Within the Department of Chemistry & Biochemistry, the Physical and Computational Chemistry division conducts both experimental and theoretical research on the imaging, trapping, and computational modeling of proteins and other chemical and biological particles. Currently, the division consists of two faculty members (Arjun Saha and Jörg Woehl) and a dozen PhD students, postdoctoral researchers, and undergraduate researchers. The Woehl Lab is developing new techniques for trapping chemical and biological nanoparticles, such as DNA and proteins, in solution. Furthermore, we are formulating a comprehensive point spread function theory that can be applied to various illumination and detection modes when imaging these particles.
Faculty Research
Research in Saha lab involves development and application of novel computational chemistry and biophysics approaches to gain fundamental understanding of remarkable biological processes and their relation to complex diseases. This knowledge will further be used to design small molecules either to inhibit or to enhance particular biological function facilitating drug discovery for cancer and neurodegenerative diseases (e.g., Alzheimer’s, Parkinson’s, Dementia). To achieve this goal, state-of-the-art computer aided drug discovery techniques will be implemented in collaboration with medicinal chemistry, biochemistry and experimental biophysical research groups (both in academia and in pharmaceutical industry). Researchers in Saha lab will develop skills and expertise in advanced molecular modeling techniques (e.g., Machine Learning, Coarse grained Molecular Dynamics, Quantum Mechanics, Molecular Mechanics, Cheminformatics) as well as simulated exposure to computational drug discovery research as in Big Pharma.

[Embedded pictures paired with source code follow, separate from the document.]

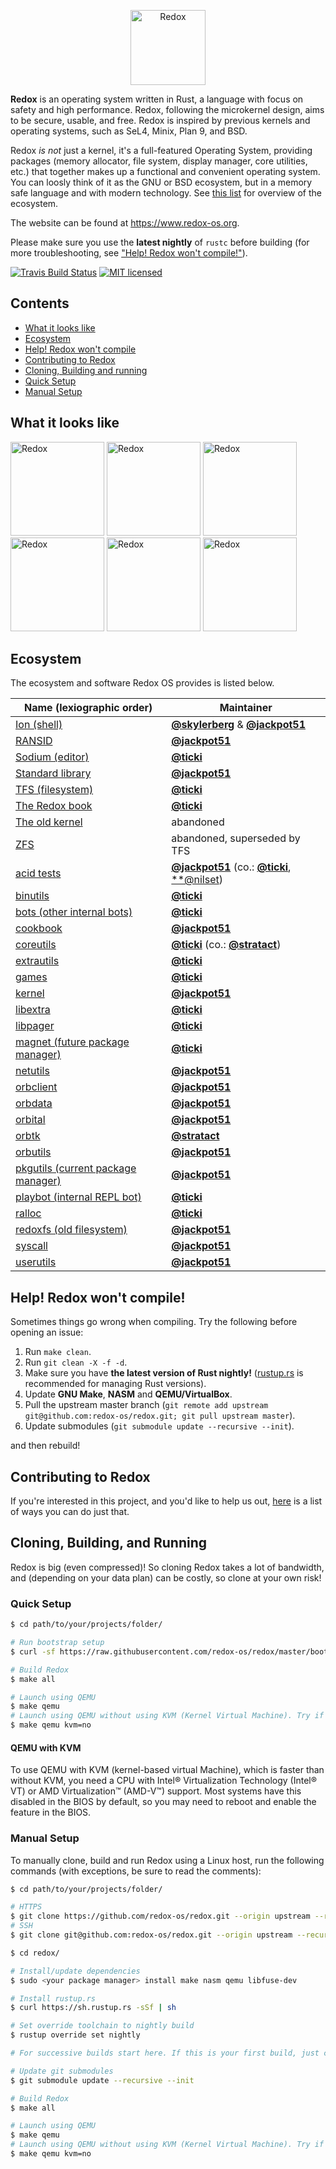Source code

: <p align="center">
<img alt="Redox" height="120" src="https://github.com/redox-os/assets/raw/master/logo.png">
</p>

**Redox** is an operating system written in Rust, a language with focus on safety and high performance. Redox, following the microkernel design, aims to be secure, usable, and free. Redox is inspired by previous kernels and operating systems, such as SeL4, Minix, Plan 9, and BSD.

Redox _is not_ just a kernel, it's a full-featured Operating System, providing packages (memory allocator, file system, display manager, core utilities, etc.) that together makes up a functional and convenient operating system. You can loosly think of it as the GNU or BSD ecosystem, but in a memory safe language and with modern technology. See [this list](#ecosystem) for overview of the ecosystem.

The website can be found at https://www.redox-os.org.

Please make sure you use the **latest nightly** of `rustc` before building (for more troubleshooting, see ["Help! Redox won't compile!"](#compile-help)).

[![Travis Build Status](https://travis-ci.org/redox-os/redox.svg?branch=master)](https://travis-ci.org/redox-os/redox)
[![MIT licensed](https://img.shields.io/badge/license-MIT-blue.svg)](./LICENSE.md)

## Contents

* [What it looks like](#what-it-looks-like)
* [Ecosystem](#ecosystem)
* [Help! Redox won't compile](#compile-help)
* [Contributing to Redox](#contributing)
* [Cloning, Building and running](#cloning-building-running)
 * [Quick Setup](#quick-setup)
 * [Manual Setup](#manual-setup)

## <a name="what-it-looks-like"> What it looks like </a>

<img alt="Redox" height="150" src="https://github.com/redox-os/assets/raw/master/screenshots/Desktop.png">
<img alt="Redox" height="150" src="https://github.com/redox-os/assets/raw/master/screenshots/Fancy_opacity.png">
<img alt="Redox" height="150" src="https://github.com/redox-os/assets/raw/master/screenshots/File_manager.png">

<img alt="Redox" height="150" src="https://github.com/redox-os/assets/raw/master/screenshots/Sodium_v1.png">
<img alt="Redox" height="150" src="https://github.com/redox-os/assets/raw/master/screenshots/Boot.png">
<img alt="Redox" height="150" src="https://github.com/redox-os/assets/raw/master/screenshots/start.png">

## <a name="ecosystem"> Ecosystem </a>

The ecosystem and software Redox OS provides is listed below.

| Name (lexiographic order)                                            | Maintainer
|----------------------------------------------------------------------|---------------------------
| [Ion (shell)](../../../../redox-os/ion)                              | [**@skylerberg**](../../../../skylerberg) & [**@jackpot51**](../../../../jackpot51)
| [RANSID](../../../../redox-os/ransid)                                | [**@jackpot51**](../../../../jackpot51)
| [Sodium (editor)](../../../../redox-os/sodium)                       | [**@ticki**](../../../../ticki)
| [Standard library](../../../../redox-os/libstd)                      | [**@jackpot51**](../../../../jackpot51)
| [TFS (filesystem)](../../../..../../../../ticki/tfs)                 | [**@ticki**](../../../../ticki)
| [The Redox book](../../../../redox-os/book)                          | [**@ticki**](../../../../ticki)
| [The old kernel](../../../../redox-os/old)                           | abandoned
| [ZFS](../../../../redox-os/zfs)                                      | abandoned, superseded by TFS
| [acid tests](../../../../redox-os/acid)                              | [**@jackpot51**](../../../../jackpot51) (co.: [**@ticki**](../../../../ticki), [**@nilset](../../../../nilset))
| [binutils](../../../../redox-os/binutils)                            | [**@ticki**](../../../../ticki)
| [bots (other internal bots)](../../../../redox-os/bots)              | [**@ticki**](../../../../ticki)
| [cookbook](../../../../redox-os/cookbook)                            | [**@jackpot51**](../../../../jackpot51)
| [coreutils](../../../../redox-os/coreutils)                          | [**@ticki**](../../../../ticki) (co.: [**@stratact**](../../../../stratact))
| [extrautils](../../../../redox-os/extrautils)                        | [**@ticki**](../../../../ticki)
| [games](../../../../redox-os/games)                                  | [**@ticki**](../../../../ticki)
| [kernel](../../../../redox-os/kernel)                                | [**@jackpot51**](../../../../jackpot51)
| [libextra](../../../../redox-os/libextra)                            | [**@ticki**](../../../../ticki)
| [libpager](../../../../redox-os/libpager)                            | [**@ticki**](../../../../ticki)
| [magnet (future package manager)](../../../../redox-os/magnet)       | [**@ticki**](../../../../ticki)
| [netutils](../../../../redox-os/netutils)                            | [**@jackpot51**](../../../../jackpot51)
| [orbclient](../../../../redox-os/orbclient)                          | [**@jackpot51**](../../../../jackpot51)
| [orbdata](../../../../redox-os/orbdata)                              | [**@jackpot51**](../../../../jackpot51)
| [orbital](../../../../redox-os/orbital)                              | [**@jackpot51**](../../../../jackpot51)
| [orbtk](../../../../redox-os/orbtk)                                  | [**@stratact**](../../../../stratact)
| [orbutils](../../../../redox-os/orbutils)                            | [**@jackpot51**](../../../../jackpot51)
| [pkgutils (current package manager)](../../../../redox-os/pkgutils)  | [**@jackpot51**](../../../../jackpot51)
| [playbot (internal REPL bot)](../../../../redox-os/platbot)          | [**@ticki**](../../../../ticki)
| [ralloc](../../../../redox-os/ralloc)                                | [**@ticki**](../../../../ticki)
| [redoxfs (old filesystem)](../../../../redox-os/redoxfs)             | [**@jackpot51**](../../../../jackpot51)
| [syscall](../../../../redox-os/syscall)                              | [**@jackpot51**](../../../../jackpot51)
| [userutils](../../../../redox-os/userutils)                          | [**@jackpot51**](../../../../jackpot51)

## <a name="compile-help"> Help! Redox won't compile! </a>

Sometimes things go wrong when compiling. Try the following before opening an issue:

1. Run `make clean`.
2. Run `git clean -X -f -d`.
3. Make sure you have **the latest version of Rust nightly!** ([rustup.rs](https://www.rustup.rs) is recommended for managing Rust versions).
4. Update **GNU Make**, **NASM** and **QEMU/VirtualBox**.
5. Pull the upstream master branch (`git remote add upstream git@github.com:redox-os/redox.git; git pull upstream master`).
6. Update submodules (`git submodule update --recursive --init`).

and then rebuild!

## <a name="contributing"> Contributing to Redox </a>

If you're interested in this project, and you'd like to help us out, [here](CONTRIBUTING.md) is a list of ways you can do just that.

## <a name="cloning-building-running"> Cloning, Building, and Running </a>

Redox is big (even compressed)! So cloning Redox takes a lot of bandwidth, and (depending on your data plan) can be costly, so clone at your own risk!

### <a name="quick-setup" /> Quick Setup </a>

```bash
$ cd path/to/your/projects/folder/

# Run bootstrap setup
$ curl -sf https://raw.githubusercontent.com/redox-os/redox/master/bootstrap.sh -o bootstrap.sh && bash -e bootstrap.sh

# Build Redox
$ make all

# Launch using QEMU
$ make qemu
# Launch using QEMU without using KVM (Kernel Virtual Machine). Try if QEMU gives an error.
$ make qemu kvm=no
```

#### QEMU with KVM

To use QEMU with KVM (kernel-based virtual Machine), which is faster than without KVM, you need a CPU with Intel® Virtualization Technology (Intel® VT) or AMD Virtualization™ (AMD-V™) support. Most systems have this disabled in the BIOS by default, so you may need to reboot and enable the feature in the BIOS.

### <a name="manual-setup"> Manual Setup </a>

To manually clone, build and run Redox using a Linux host, run the following commands (with exceptions, be sure to read the comments):
```bash
$ cd path/to/your/projects/folder/

# HTTPS
$ git clone https://github.com/redox-os/redox.git --origin upstream --recursive
# SSH
$ git clone git@github.com:redox-os/redox.git --origin upstream --recursive

$ cd redox/

# Install/update dependencies
$ sudo <your package manager> install make nasm qemu libfuse-dev

# Install rustup.rs
$ curl https://sh.rustup.rs -sSf | sh

# Set override toolchain to nightly build
$ rustup override set nightly

# For successive builds start here. If this is your first build, just continue

# Update git submodules
$ git submodule update --recursive --init

# Build Redox
$ make all

# Launch using QEMU
$ make qemu
# Launch using QEMU without using KVM (Kernel Virtual Machine). Try if QEMU gives an error.
$ make qemu kvm=no
```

The Woehl lab’s research interests span chemistry, physics, and nanoengineering, with a particular focus on the spectroscopy and imaging of single protein and DNA molecules and other nanoparticles. Our lab develops cutting-edge experimental and computational techniques to visualize and manipulate single molecules and nanoparticles with nanometer precision. Furthermore, we are developing a comprehensive point spread function theory for various illumination and detection modes and integrating it into our free software, PSFLab, which is widely used by research groups from over 50 countries.